We spent the night at a Holiday Inn, holding each other, making love once, and listening to the sirens in the distance. I turned on the local news around eleven and saw a live report from the scene of the fire. Arson was suspected, and there were unconfirmed reports of body parts having been found in what debris had landed after the initial explosion. Fire crews from three counties were still battling the blaze, which had spread out into the trees.
I turned off the television and looked at Tanya.
"Is it over now?" she asked.
I shook my head. "No. I don't know that it ever really will be."
I crawled into bed beside her and wept for my dead friend and all the others who didn't make this far.
It has been a month since I set that fire. Thomas, Rebecca, Denise, and Arnold all made the national news for a while; "The Four Brave Escapees", they were called. All of them have so far refused to give the name of the man who "rescued" them.
So far no one has discovered the bus and trailer, so the bodies are still in that mine, rotting away. The thought makes me smile.
Tanya thinks she might be pregnant. She's seeing her doctor in a couple of days to confirm what we both already know. I have applied for an adjunct faculty position with the English department, and it's looking good; my second interview, this time with the department chair, is on the same day as Tanya's doctor's appointment. I hope at day's end that we will both have good news for each other.
Speculation as to the nature of what happened in the "Woodstock House" (as the news media has named it) remains just that; although the remains of dozens of bodies were removed from the debris, the damage to the house itself—which had been all but razed—has thus far prevented forensics experts to form any solid conclusions; all they know for certain is that several children may have died or been murdered in the house. The tabloids are going nuts with it, but not many have tried to get on-scene. There's nothing left.

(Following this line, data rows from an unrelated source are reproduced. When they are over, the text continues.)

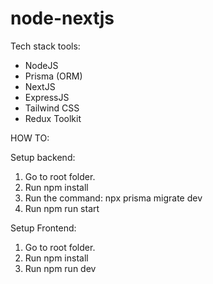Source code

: # node-nextjs

Tech stack tools:
* NodeJS
* Prisma (ORM)
* NextJS
* ExpressJS
* Tailwind CSS
* Redux Toolkit
  
HOW TO:

Setup backend:
1. Go to root folder.
2. Run npm install
3. Run the command: npx prisma migrate dev
4. Run npm run start

Setup Frontend:
1.  Go to root folder.
2.  Run npm install
3.  Run npm run dev
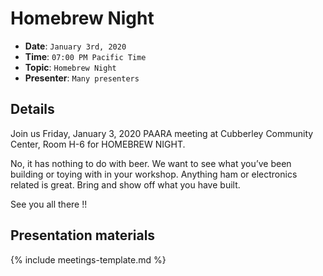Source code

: # Homebrew Night

* **Date**: `January 3rd, 2020`
* **Time**: `07:00 PM Pacific Time`
* **Topic**: `Homebrew Night`
* **Presenter**: `Many presenters`

## Details

Join us Friday, January 3, 2020 PAARA meeting at Cubberley Community Center, Room H-6 for HOMEBREW NIGHT. 

No, it has nothing to do with beer.  We want to see what you’ve been building or toying with in your workshop.  Anything ham or electronics related is great.  Bring and show off what you have built.
 
See you all there !!

## Presentation materials

{% include meetings-template.md %}

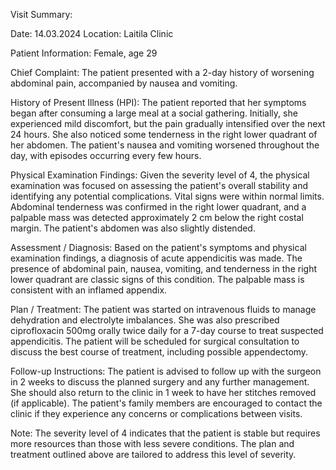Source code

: Visit Summary:

Date: 14.03.2024
Location: Laitila Clinic

Patient Information:
Female, age 29

Chief Complaint:
The patient presented with a 2-day history of worsening abdominal pain, accompanied by nausea and vomiting.

History of Present Illness (HPI):
The patient reported that her symptoms began after consuming a large meal at a social gathering. Initially, she experienced mild discomfort, but the pain gradually intensified over the next 24 hours. She also noticed some tenderness in the right lower quadrant of her abdomen. The patient's nausea and vomiting worsened throughout the day, with episodes occurring every few hours.

Physical Examination Findings:
Given the severity level of 4, the physical examination was focused on assessing the patient's overall stability and identifying any potential complications. Vital signs were within normal limits. Abdominal tenderness was confirmed in the right lower quadrant, and a palpable mass was detected approximately 2 cm below the right costal margin. The patient's abdomen was also slightly distended.

Assessment / Diagnosis:
Based on the patient's symptoms and physical examination findings, a diagnosis of acute appendicitis was made. The presence of abdominal pain, nausea, vomiting, and tenderness in the right lower quadrant are classic signs of this condition. The palpable mass is consistent with an inflamed appendix.

Plan / Treatment:
The patient was started on intravenous fluids to manage dehydration and electrolyte imbalances. She was also prescribed ciprofloxacin 500mg orally twice daily for a 7-day course to treat suspected appendicitis. The patient will be scheduled for surgical consultation to discuss the best course of treatment, including possible appendectomy.

Follow-up Instructions:
The patient is advised to follow up with the surgeon in 2 weeks to discuss the planned surgery and any further management. She should also return to the clinic in 1 week to have her stitches removed (if applicable). The patient's family members are encouraged to contact the clinic if they experience any concerns or complications between visits.

Note: The severity level of 4 indicates that the patient is stable but requires more resources than those with less severe conditions. The plan and treatment outlined above are tailored to address this level of severity.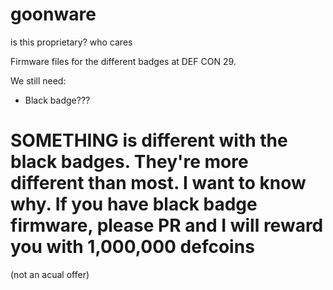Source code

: # goonware
is this proprietary? who cares

Firmware files for the different badges at DEF CON 29.

We still need:
- Black badge???


# SOMETHING is different with the black badges. They're more different than most. I want to know why. If you have black badge firmware, please PR and I will reward you with 1,000,000 defcoins
(not an acual offer)
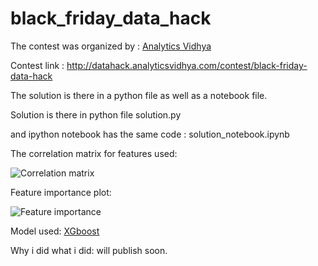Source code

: # black_friday_data_hack

The contest was organized by : [Analytics Vidhya](http://www.analyticsvidhya.com/)

Contest link : http://datahack.analyticsvidhya.com/contest/black-friday-data-hack

The solution is there in a python file as well as a notebook file.

Solution is there in python file solution.py

and ipython notebook has the same code : solution_notebook.ipynb

The correlation matrix for features used:

![Correlation matrix](https://raw.githubusercontent.com/vi3k6i5/black_friday_data_hack/master/corr_matrix.png)

Feature importance plot:

![Feature importance](https://raw.githubusercontent.com/vi3k6i5/black_friday_data_hack/master/feature_importance.png)

Model used:
[XGboost](https://github.com/dmlc/xgboost)

Why i did what i did: will publish soon.
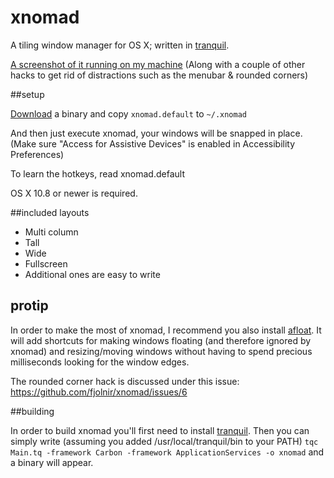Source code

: xnomad
======

A tiling window manager for OS X; written in [tranquil](https://github.com/fjolnir/tranquil).

[A screenshot of it running on my machine](http://d.asgeirsson.is/E9jb) (Along with a couple of other hacks to get rid of distractions such as the menubar & rounded corners)

##setup

[Download](http://d.asgeirsson.is/sfEI) a binary and copy `xnomad.default` to `~/.xnomad`

And then just execute xnomad, your windows will be snapped in place. (Make sure "Access for Assistive Devices" is enabled in Accessibility Preferences)

To learn the hotkeys, read xnomad.default

OS X 10.8 or newer is required.

##included layouts

 * Multi column
 * Tall
 * Wide
 * Fullscreen
 * Additional ones are easy to write

## protip

In order to make the most of xnomad, I recommend you also install [afloat](http://infinite-labs.net/afloat/). It will add shortcuts for making windows floating (and therefore ignored by xnomad) and resizing/moving windows without having to spend precious milliseconds looking for the window edges.

The rounded corner hack is discussed under this issue: https://github.com/fjolnir/xnomad/issues/6

##building

In order to build xnomad you'll first need to install [tranquil](https://github.com/fjolnir/tranquil). Then you can simply write (assuming you added /usr/local/tranquil/bin to your PATH) `tqc Main.tq -framework Carbon -framework ApplicationServices -o xnomad` and a binary will appear.
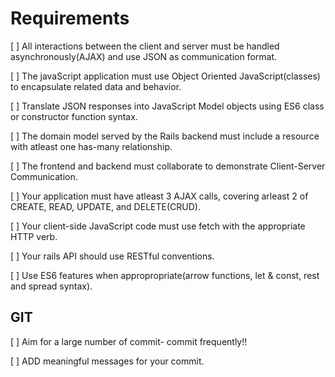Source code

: # Requirements

[ ] All interactions between the client and server must be handled asynchronously(AJAX) and use JSON as communication format.

[ ] The javaScript application must use Object Oriented JavaScript(classes) to encapsulate related data and behavior.

[ ] Translate JSON responses into JavaScript Model objects using ES6 class or constructor function syntax.

[ ] The domain model served by the Rails backend must include a resource with atleast one has-many relationship.

[ ] The frontend and backend must collaborate to demonstrate Client-Server Communication.

[ ] Your application must have atleast 3 AJAX calls, covering arleast 2 of CREATE, READ, UPDATE, and DELETE(CRUD).

[ ] Your client-side JavaScript code must use fetch with the appropriate HTTP verb.

[ ] Your rails API should use RESTful conventions.

[ ] Use ES6 features when appropropriate(arrow functions, let & const, rest and spread syntax).

## GIT

[ ] Aim for a large number of commit- commit frequently!!

[ ] ADD meaningful messages for your commit.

I distract too easily these days; if we pass a car on the road and I see a crying child with their face peering out at me from the window, my first thought is always: They're scared to death and need help; if I see a kid in a store struggling to pull away from the adult who's got hold of them, I immediately wonder if they've only moments ago been snatched away from their mom or dad or other family member; if I hear a child yell or scream in the evening when our street is filled with children at play, it never occurs to me that the sound might just be one of glee or excitement or good-natured Let's-Scare-So-and-So because they're such a wuss—no, in my ears it is the sound of a terrified, helpless child being yanked into a stranger's car and shrieking for someone they love to come save them, please, please, Mommy, Daddy, somebody, anybody please help me.